Stored data:
————

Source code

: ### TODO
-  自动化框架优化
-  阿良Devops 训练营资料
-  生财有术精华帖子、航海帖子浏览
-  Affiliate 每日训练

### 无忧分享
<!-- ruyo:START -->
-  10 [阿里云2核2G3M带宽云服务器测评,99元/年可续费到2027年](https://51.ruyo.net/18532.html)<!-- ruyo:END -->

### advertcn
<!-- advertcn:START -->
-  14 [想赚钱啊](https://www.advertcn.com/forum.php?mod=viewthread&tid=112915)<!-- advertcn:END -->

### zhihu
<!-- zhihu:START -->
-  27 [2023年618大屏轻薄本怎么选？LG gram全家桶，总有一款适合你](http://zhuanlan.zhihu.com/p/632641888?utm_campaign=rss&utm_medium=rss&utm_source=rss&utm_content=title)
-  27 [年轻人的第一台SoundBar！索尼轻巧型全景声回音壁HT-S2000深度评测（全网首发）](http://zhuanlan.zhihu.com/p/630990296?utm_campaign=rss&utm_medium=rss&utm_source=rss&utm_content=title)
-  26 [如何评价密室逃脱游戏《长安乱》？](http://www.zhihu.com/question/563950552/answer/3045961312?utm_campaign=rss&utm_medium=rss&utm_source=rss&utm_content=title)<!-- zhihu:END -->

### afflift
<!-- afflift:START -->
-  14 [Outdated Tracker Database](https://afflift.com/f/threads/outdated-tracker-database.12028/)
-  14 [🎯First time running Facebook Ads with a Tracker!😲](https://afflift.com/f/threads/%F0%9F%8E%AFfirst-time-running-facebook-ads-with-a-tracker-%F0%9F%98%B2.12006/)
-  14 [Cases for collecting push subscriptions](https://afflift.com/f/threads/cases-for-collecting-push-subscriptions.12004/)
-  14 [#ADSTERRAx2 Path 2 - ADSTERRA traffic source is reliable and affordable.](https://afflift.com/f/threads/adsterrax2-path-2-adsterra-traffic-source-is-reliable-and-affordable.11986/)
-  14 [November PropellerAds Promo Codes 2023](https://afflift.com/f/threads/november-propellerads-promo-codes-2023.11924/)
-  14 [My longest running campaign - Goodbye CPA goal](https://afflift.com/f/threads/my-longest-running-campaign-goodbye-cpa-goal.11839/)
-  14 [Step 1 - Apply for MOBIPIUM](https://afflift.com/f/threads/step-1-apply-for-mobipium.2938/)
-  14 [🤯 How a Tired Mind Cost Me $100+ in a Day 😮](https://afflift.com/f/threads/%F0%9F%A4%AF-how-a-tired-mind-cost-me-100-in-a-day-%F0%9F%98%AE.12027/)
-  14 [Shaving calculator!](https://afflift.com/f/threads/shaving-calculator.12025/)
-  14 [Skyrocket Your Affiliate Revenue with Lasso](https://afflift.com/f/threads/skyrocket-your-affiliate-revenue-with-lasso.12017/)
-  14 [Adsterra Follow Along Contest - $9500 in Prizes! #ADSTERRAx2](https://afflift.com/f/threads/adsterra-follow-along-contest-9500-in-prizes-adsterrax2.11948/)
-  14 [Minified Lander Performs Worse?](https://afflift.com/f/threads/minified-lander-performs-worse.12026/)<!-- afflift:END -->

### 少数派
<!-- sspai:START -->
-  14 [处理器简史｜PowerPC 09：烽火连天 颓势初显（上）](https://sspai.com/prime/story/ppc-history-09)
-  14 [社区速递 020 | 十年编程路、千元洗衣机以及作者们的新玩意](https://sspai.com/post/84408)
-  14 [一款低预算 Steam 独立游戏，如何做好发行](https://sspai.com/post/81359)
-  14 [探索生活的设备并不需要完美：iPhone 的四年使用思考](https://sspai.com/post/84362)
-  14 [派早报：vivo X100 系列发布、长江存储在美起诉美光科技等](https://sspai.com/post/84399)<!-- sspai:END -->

————

Each entry must appear again in the answer exactly as written.

*Solution to this task:*
Source code

: ### TODO
-  自动化框架优化
-  阿良Devops 训练营资料
-  生财有术精华帖子、航海帖子浏览
-  Affiliate 每日训练

### 无忧分享
<!-- ruyo:START -->
-  10 [阿里云2核2G3M带宽云服务器测评,99元/年可续费到2027年](https://51.ruyo.net/18532.html)<!-- ruyo:END -->

### advertcn
<!-- advertcn:START -->
-  14 [想赚钱啊](https://www.advertcn.com/forum.php?mod=viewthread&tid=112915)<!-- advertcn:END -->

### zhihu
<!-- zhihu:START -->
-  27 [2023年618大屏轻薄本怎么选？LG gram全家桶，总有一款适合你](http://zhuanlan.zhihu.com/p/632641888?utm_campaign=rss&utm_medium=rss&utm_source=rss&utm_content=title)
-  27 [年轻人的第一台SoundBar！索尼轻巧型全景声回音壁HT-S2000深度评测（全网首发）](http://zhuanlan.zhihu.com/p/630990296?utm_campaign=rss&utm_medium=rss&utm_source=rss&utm_content=title)
-  26 [如何评价密室逃脱游戏《长安乱》？](http://www.zhihu.com/question/563950552/answer/3045961312?utm_campaign=rss&utm_medium=rss&utm_source=rss&utm_content=title)<!-- zhihu:END -->

### afflift
<!-- afflift:START -->
-  14 [Outdated Tracker Database](https://afflift.com/f/threads/outdated-tracker-database.12028/)
-  14 [🎯First time running Facebook Ads with a Tracker!😲](https://afflift.com/f/threads/%F0%9F%8E%AFfirst-time-running-facebook-ads-with-a-tracker-%F0%9F%98%B2.12006/)
-  14 [Cases for collecting push subscriptions](https://afflift.com/f/threads/cases-for-collecting-push-subscriptions.12004/)
-  14 [#ADSTERRAx2 Path 2 - ADSTERRA traffic source is reliable and affordable.](https://afflift.com/f/threads/adsterrax2-path-2-adsterra-traffic-source-is-reliable-and-affordable.11986/)
-  14 [November PropellerAds Promo Codes 2023](https://afflift.com/f/threads/november-propellerads-promo-codes-2023.11924/)
-  14 [My longest running campaign - Goodbye CPA goal](https://afflift.com/f/threads/my-longest-running-campaign-goodbye-cpa-goal.11839/)
-  14 [Step 1 - Apply for MOBIPIUM](https://afflift.com/f/threads/step-1-apply-for-mobipium.2938/)
-  14 [🤯 How a Tired Mind Cost Me $100+ in a Day 😮](https://afflift.com/f/threads/%F0%9F%A4%AF-how-a-tired-mind-cost-me-100-in-a-day-%F0%9F%98%AE.12027/)
-  14 [Shaving calculator!](https://afflift.com/f/threads/shaving-calculator.12025/)
-  14 [Skyrocket Your Affiliate Revenue with Lasso](https://afflift.com/f/threads/skyrocket-your-affiliate-revenue-with-lasso.12017/)
-  14 [Adsterra Follow Along Contest - $9500 in Prizes! #ADSTERRAx2](https://afflift.com/f/threads/adsterra-follow-along-contest-9500-in-prizes-adsterrax2.11948/)
-  14 [Minified Lander Performs Worse?](https://afflift.com/f/threads/minified-lander-performs-worse.12026/)<!-- afflift:END -->

### 少数派
<!-- sspai:START -->
-  14 [处理器简史｜PowerPC 09：烽火连天 颓势初显（上）](https://sspai.com/prime/story/ppc-history-09)
-  14 [社区速递 020 | 十年编程路、千元洗衣机以及作者们的新玩意](https://sspai.com/post/84408)
-  14 [一款低预算 Steam 独立游戏，如何做好发行](https://sspai.com/post/81359)
-  14 [探索生活的设备并不需要完美：iPhone 的四年使用思考](https://sspai.com/post/84362)
-  14 [派早报：vivo X100 系列发布、长江存储在美起诉美光科技等](https://sspai.com/post/84399)<!-- sspai:END -->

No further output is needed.